Radiation-induced grafting (RIG) enables precise functionalization of polymer films for ion-exchange membranes, CO2-separation membranes, and battery electrolytes by generating radicals on robust substrates to graft desired monomers. However, reproducibility remains limited due to unreported variability in base-film morphology (crystallinity, grain orientation, free volume), which governs monomer diffusion, radical distribution, and the Trommsdorff effect, leading to spatial graft gradients and performance inconsistencies.
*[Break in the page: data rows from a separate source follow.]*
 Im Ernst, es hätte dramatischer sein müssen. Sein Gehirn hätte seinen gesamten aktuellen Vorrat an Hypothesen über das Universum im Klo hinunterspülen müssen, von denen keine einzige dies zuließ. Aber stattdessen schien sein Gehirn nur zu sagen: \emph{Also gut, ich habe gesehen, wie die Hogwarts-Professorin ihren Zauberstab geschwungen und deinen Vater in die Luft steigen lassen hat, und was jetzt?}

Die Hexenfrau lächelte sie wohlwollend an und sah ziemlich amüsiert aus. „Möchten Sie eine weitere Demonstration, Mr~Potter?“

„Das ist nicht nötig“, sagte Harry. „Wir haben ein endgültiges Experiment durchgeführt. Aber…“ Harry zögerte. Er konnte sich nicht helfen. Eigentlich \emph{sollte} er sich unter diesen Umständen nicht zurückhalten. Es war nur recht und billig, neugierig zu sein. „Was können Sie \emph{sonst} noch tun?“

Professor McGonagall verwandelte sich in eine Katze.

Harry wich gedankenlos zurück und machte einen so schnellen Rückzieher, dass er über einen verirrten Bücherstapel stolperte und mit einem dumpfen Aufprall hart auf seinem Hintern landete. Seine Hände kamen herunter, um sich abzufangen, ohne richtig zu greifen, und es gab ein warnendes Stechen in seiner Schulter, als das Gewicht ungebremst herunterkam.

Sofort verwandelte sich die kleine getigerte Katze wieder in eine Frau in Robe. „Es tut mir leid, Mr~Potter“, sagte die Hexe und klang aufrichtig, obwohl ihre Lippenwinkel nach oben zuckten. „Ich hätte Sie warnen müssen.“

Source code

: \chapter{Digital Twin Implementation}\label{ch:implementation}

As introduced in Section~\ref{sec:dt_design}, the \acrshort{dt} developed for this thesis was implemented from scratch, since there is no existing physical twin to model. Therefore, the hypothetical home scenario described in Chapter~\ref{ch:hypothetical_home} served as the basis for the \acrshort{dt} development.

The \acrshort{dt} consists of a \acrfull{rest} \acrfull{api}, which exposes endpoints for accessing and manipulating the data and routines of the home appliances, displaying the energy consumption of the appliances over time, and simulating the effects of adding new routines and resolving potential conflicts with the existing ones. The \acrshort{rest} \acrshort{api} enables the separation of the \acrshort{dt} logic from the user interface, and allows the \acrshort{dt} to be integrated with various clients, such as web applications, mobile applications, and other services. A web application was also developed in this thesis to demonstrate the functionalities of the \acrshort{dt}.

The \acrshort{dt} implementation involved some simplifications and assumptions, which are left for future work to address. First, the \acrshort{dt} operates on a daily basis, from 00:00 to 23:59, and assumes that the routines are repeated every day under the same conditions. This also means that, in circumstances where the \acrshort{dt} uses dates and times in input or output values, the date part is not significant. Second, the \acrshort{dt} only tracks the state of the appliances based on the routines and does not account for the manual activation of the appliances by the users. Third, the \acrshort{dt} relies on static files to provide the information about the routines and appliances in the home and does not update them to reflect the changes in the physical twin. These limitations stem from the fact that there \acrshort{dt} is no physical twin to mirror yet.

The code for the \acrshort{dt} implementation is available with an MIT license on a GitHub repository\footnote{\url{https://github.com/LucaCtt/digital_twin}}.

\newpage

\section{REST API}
We present a hierarchical stacking optimization framework with a Dirichlet's Process (SoDip), a hierarchical data-driven framework integrating: (1) a decoder-only Transformer (DeepSeek-R1) to encode textual process descriptors (irradiation source, grafting type, substrate manufacturer); (2) TabNet and XGBoost for modelling multimodal feature interactions; (3) Gaussian Process Regression (GPR) with Dirichlet Process Mixture Models (DPMM) for uncertainty quantification and heteroscedasticity; and (4) Bayesian Optimization for efficient exploration of high-dimensional synthesis space. A diverse dataset was curated using ChemDataExtractor 2.0 and WebPlotDigitizer, incorporating numerical and textual variables across hundreds of RIG studies. In cross-validation, SoDip achieved ~33% improvement over GPR while providing calibrated confidence intervals that identify low-reproducibility regimes. Its stacked architecture integrates sparse textual and numerical inputs of varying quality, outperforming prior models and establishing a foundation for reproducible, morphology-aware design in graft polymerization research.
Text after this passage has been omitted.